A Spoon Full of Sugar

First things first.  My sister-in-law recently treated me to a cup of Bellocq Tea Atelier No. 20 Kikuya tea, made in Brooklyn and sold in Bergdorf's.  It tasted exquisite.  Like roses.  And the packaging is so darling.  I think it'd make for a perfect Christmas gift, wrapped in brown paper and tied up with yarn.  Or left unwrapped with a contrasting colored velvet ribbon and a little gift tag like these ones.  

But today's post is for the tea drinker who is looking beyond chic packaging to a set of chic tea drinking maners.  I came across a funny little point of etiquette in Miss Manners (a temple of etiquette of which I devoured all 820 pages in a week) about tea drinking.  First is that "high tea" as we know it at places like the Plaza is all wrong.  It's a marketing ploy that misuses the word "high" to sound fancy and while it's certainly fun, its ostentatious reputation isn't based in any real history.  High tea is actually a casual tea service served in one's home in the late afternoon when it's "high time" that guests have a little something to eat.  For that reason "high tea" includes foods and drinks heavier than and beyond typical tea food fare, but doesn't amount to a dinner.

Second applies to tea drinking in the regular course.  Please pass the sugar dear, so that I can add it to my tea straight away.  Sugar should be added to a cup of tea first, before the milk.

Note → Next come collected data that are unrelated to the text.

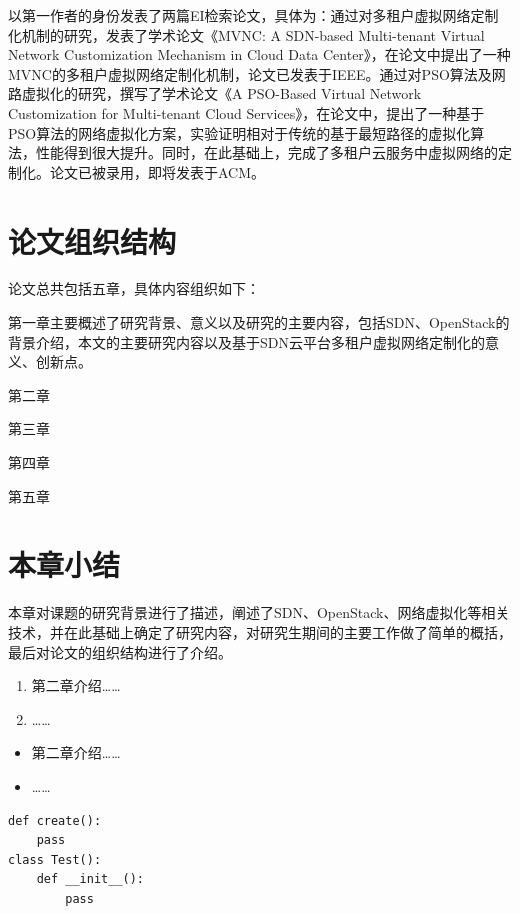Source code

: 以第一作者的身份发表了两篇EI检索论文，具体为：通过对多租户虚拟网络定制化机制的研究，发表了学术论文《MVNC: A SDN-based Multi-tenant Virtual Network Customization Mechanism in Cloud Data Center》，在论文中提出了一种MVNC的多租户虚拟网络定制化机制，论文已发表于IEEE。通过对\gls*{PSO}算法及网路虚拟化的研究，撰写了学术论文《A PSO-Based Virtual Network Customization for Multi-tenant Cloud Services》，在论文中，提出了一种基于PSO算法的网络虚拟化方案，实验证明相对于传统的基于最短路径的虚拟化算法，性能得到很大提升。同时，在此基础上，完成了多租户云服务中虚拟网络的定制化。论文已被录用，即将发表于ACM。
\section{论文组织结构}
论文总共包括五章，具体内容组织如下：

第一章主要概述了研究背景、意义以及研究的主要内容，包括SDN、OpenStack的背景介绍，本文的主要研究内容以及基于SDN云平台多租户虚拟网络定制化的意义、创新点。

第二章

第三章

第四章

第五章

\section{本章小结}
本章对课题的研究背景进行了描述，阐述了SDN、OpenStack、网络虚拟化等相关技术，并在此基础上确定了研究内容，对研究生期间的主要工作做了简单的概括，最后对论文的组织结构进行了介绍。

\begin{enumerate}
\item 第二章介绍……
\item ……
\end{enumerate}
\begin{itemize}
\item 第二章介绍……
\item ……
\end{itemize}

\begin{center}
\begin{verbatim} 
def create():
    pass
class Test():
    def __init__():
        pass
\end{verbatim}  
\end{center}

In fact, there was a rather cruel saying at the turn of the century for nannies and governesses or social upstarts who didn't quite understand the rules of the game.  'She's a rather milk-in-first type of girl, isn't she?', a society lady was apt to snicker.

And now I give you permission to snicker away!  ...Discreetly, of course.


PS - Bellocq Tea is also sold at Purl Soho, that little treasure trove I mentioned last week.